Superintendent Margaret Marotta said Zachary Simmons submitted a letter of resignation Oct. 2. A job posting for his position of history and social studies teacher went online last week, with applications being accepted immediately.
When reached by a reporter by phone early Friday night, Simmons said he had no comment.
As news of Simmons' resignation is made public, Marotta said the investigation "concerning allegations about the culture at Haverhill High made by young women" is continuing and will extend several years prior to the administrations of both her and current Haverhill High Principal Glenn Burns. Marotta also said the investigation is examining the conduct of school personnel other than Simmons and is looking into Haverhill High's social culture in terms of interaction between staff and students.
The state Department of Children and Families has investigated the matter, but is releasing no details about the probe.
A popular teacher and club advisor, Simmons worked at Haverhill High for 11 years, Marotta said. He served as advisor for the Model United Nations Club and other student activities, including the Mr. HHS pageant. As the Model United Nations advisor, Simmons traveled with students to New York City, where they competed in mock debates with students from across the region and country.
Simmons has also worked in the Masconomet Regional School District.
On Aug. 31, Simmons was placed on paid administrative leave from his Haverhill High job. At the time, Burns would not identify Simmons by name or give a reason for the leave, saying only that it involved a teacher and that Haverhill High has "zero tolerance for sexual misconduct.''
Three days later, a spokesperson for the state Department of Children and Families said the agency received a report about the Haverhill High situation and had begun an investigation. The agency spokesperson said this week that DCF investigated and has made a recommendation to the Essex District Attorney's office.

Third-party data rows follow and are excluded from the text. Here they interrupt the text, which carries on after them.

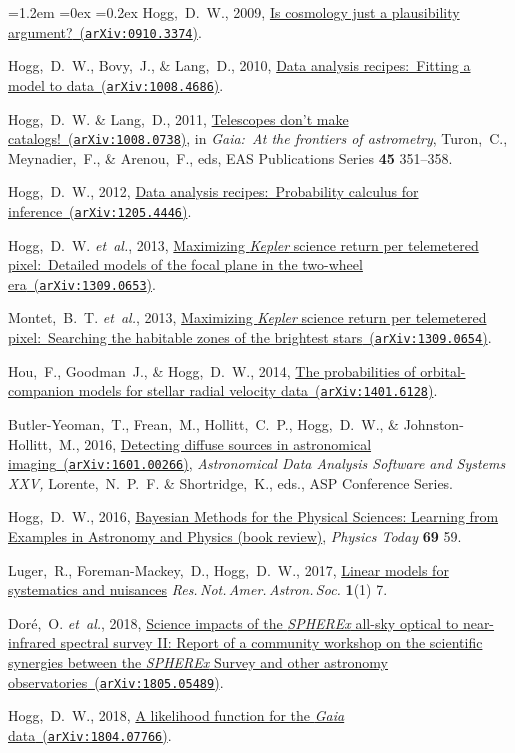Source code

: \documentclass[10pt,letterpaper]{article}
\newcommand{\foreign}[1]{\textsl{#1}}
\newcommand{\etal}{\foreign{et~al.}}
\newcommand{\project}[1]{\textsl{#1}}
\newcommand{\doi}[2]{\href{http://dx.doi.org/#1}{{#2}}}
\newcommand{\arxiv}[2]{\href{http://arxiv.org/abs/#1}{{#2}\ (\texttt{arXiv:#1})}}
\newcounter{refpubnum}
\newcommand{\hogglist}{%
    \rightmargin=0in
    \leftmargin=1.2em
    \topsep=0ex
    \partopsep=0pt
    \itemsep=0.2ex
    \parsep=0pt
    \itemindent=-1.0\leftmargin
    \listparindent=0.0\leftmargin
    \settowidth{\labelsep}{~}
    \usecounter{refpubnum}
  }
\begin{document}
\begin{list}{}{\hogglist}
Hogg,~D.~W., 2009,
\arxiv{0910.3374}{Is cosmology just a plausibility argument?}.
\item
Hogg,~D.~W., Bovy,~J., \& Lang,~D., 2010,
\arxiv{1008.4686}{Data analysis recipes:\ Fitting a model to data}.
\item
Hogg,~D.~W. \& Lang,~D., 2011,
\arxiv{1008.0738}{Telescopes don't make catalogs!},
in \textit{Gaia:\ At the frontiers of astrometry}, Turon,~C., Meynadier,~F., \& Arenou,~F., eds,
EAS Publications Series \textbf{45} 351--358.
\item
Hogg,~D.~W., 2012,
\arxiv{1205.4446}{Data analysis recipes:\ Probability calculus for inference}.
\item
Hogg,~D.~W. \etal, 2013,
\arxiv{1309.0653}{Maximizing \project{Kepler} science return per telemetered pixel:\ Detailed models of the focal plane in the two-wheel era}.
\item
Montet,~B.~T. \etal, 2013,
\arxiv{1309.0654}{Maximizing \project{Kepler} science return per telemetered pixel:\ Searching the habitable zones of the brightest stars}.
\item
Hou,~F., Goodman~J., \& Hogg,~D.~W., 2014,
\arxiv{1401.6128}{The probabilities of orbital-companion models for stellar radial velocity data}.
\item
Butler-Yeoman,~T., Frean,~M., Hollitt,~C.~P., Hogg,~D.~W., \& Johnston-Hollitt,~M., 2016,
\arxiv{1601.00266}{Detecting diffuse sources in astronomical imaging},
\textit{Astronomical Data Analysis Software and Systems XXV,} 
Lorente,~N.~P.~F. \& Shortridge,~K., eds., 
ASP Conference Series. %
\item
Hogg,~D.~W., 2016,
\doi{10.1063/PT.3.3200}{Bayesian Methods for the Physical Sciences: Learning from Examples in Astronomy and Physics (book review)},
\textit{Physics Today} \textbf{69} 59.
\item
Luger,~R., Foreman-Mackey,~D., Hogg,~D.~W., 2017,
\doi{10.3847/2515-5172/aa96b5}{Linear models for systematics and nuisances}
\textit{Res.\,Not.\,Amer.\,Astron.\,Soc.} \textbf{1}(1) 7.
\item
Dor\'e,~O. \etal, 2018,
\arxiv{1805.05489}{Science impacts of the \project{SPHEREx} all-sky optical to near-infrared spectral survey II: Report of a community workshop on the scientific synergies between the \project{SPHEREx} Survey and other astronomy observatories}.
\item
Hogg,~D.~W., 2018,
\arxiv{1804.07766}{A likelihood function for the \project{Gaia} data}.
\item

\end{list}
\end{document}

A spokeswoman for District Attorney Jonathan Blodgett said no criminal charges are currently pending against Simmons.
Current and former students of Haverhill High have used social media to say they experienced uncomfortable interactions with Simmons in the past.
As the social media outcry grew louder, a group of city residents calling themselves Time's Up Haverhill demanded Simmons be fired. A petition was circulated online and garnered nearly 400 signatures. The group went public at the Sept. 3 School Committee meeting with a request for the school administration to release Simmons' personnel file and take action to increase transparency involving incidents of misconduct and abuse at Haverhill High.
The district has hired the law firm of Stoneman, Chandler and Miller to assist with an investigation into "allegations posted on Facebook and social media,'' Marotta said.
"Every allegation of any sexual misconduct or misbehavior of any type by our employees is taken very seriously," Mayor James Fiorentini, who is chairman of the School Committee, said when the Time's Up Haverhill group made its demands. "The investigation will be a full, fair and impartial investigation.
"We should also take a look at our policies and our training to see if either needs to be updated or improved,'' Fiorentini said. "If people have allegations or claims, they should contact the School Department. Everyone, including our teachers, are entitled to fairness and due process. No one should ever be disciplined and certainly not terminated based on information on social media or a petition. There is a process set forth by law. If we violate that process, the city may be subject to liability. We must follow the process."
Marotta said the investigation being conducted by the School Department will extend back several years and review all personnel at the high school.
"We are looking into what occurred prior to my administration as well," said Marotta, who has been Haverhill superintendent since 2018. "In the two years I've been here, there have not been any uninvestigated concerns or complaints of sexual misconduct or sexual communications between staff and students. We need a safe environment for our students, and any kind of sexual misconduct cannot be tolerated."